## PROBLEM DESCRIPTION
Check every line of the data below for the word "Array". Copy the ones that have it.
[[ DATA, beginning ]]
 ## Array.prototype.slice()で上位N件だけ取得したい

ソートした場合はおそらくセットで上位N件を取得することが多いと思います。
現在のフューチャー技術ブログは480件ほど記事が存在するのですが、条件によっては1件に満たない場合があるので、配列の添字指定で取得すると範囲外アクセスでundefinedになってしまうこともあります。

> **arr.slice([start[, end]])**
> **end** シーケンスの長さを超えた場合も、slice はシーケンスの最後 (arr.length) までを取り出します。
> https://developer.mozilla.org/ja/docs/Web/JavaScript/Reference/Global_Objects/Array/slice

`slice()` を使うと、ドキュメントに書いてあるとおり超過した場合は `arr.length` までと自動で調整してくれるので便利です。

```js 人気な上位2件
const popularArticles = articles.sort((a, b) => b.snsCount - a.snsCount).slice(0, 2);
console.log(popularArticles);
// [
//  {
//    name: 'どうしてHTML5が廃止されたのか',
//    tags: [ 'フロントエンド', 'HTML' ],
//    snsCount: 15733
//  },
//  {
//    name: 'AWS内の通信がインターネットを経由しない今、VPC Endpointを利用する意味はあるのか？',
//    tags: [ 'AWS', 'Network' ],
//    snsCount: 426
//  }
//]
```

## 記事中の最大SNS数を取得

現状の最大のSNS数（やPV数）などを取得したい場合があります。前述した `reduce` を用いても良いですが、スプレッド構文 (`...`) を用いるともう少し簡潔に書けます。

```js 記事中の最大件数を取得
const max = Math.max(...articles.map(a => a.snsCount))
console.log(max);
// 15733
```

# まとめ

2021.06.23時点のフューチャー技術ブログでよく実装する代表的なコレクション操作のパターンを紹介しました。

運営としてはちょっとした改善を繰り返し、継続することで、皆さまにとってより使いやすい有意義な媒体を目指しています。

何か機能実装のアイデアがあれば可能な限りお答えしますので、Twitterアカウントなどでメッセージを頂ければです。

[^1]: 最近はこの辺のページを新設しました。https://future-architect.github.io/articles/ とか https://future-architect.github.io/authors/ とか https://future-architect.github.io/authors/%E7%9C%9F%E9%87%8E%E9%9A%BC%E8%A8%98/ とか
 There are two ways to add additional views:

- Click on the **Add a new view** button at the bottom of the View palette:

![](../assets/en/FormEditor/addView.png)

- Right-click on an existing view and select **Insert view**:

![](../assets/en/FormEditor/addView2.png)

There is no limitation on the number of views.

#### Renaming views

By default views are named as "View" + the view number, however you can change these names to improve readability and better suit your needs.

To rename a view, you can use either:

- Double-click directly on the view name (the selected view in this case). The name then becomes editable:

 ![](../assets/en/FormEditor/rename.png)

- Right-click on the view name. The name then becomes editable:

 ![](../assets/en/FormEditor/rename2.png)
[[ DATA, end ]]
## RESPONSE TO THIS TASK
 ## Array.prototype.slice()で上位N件だけ取得したい
> https://developer.mozilla.org/ja/docs/Web/JavaScript/Reference/Global_Objects/Array/slice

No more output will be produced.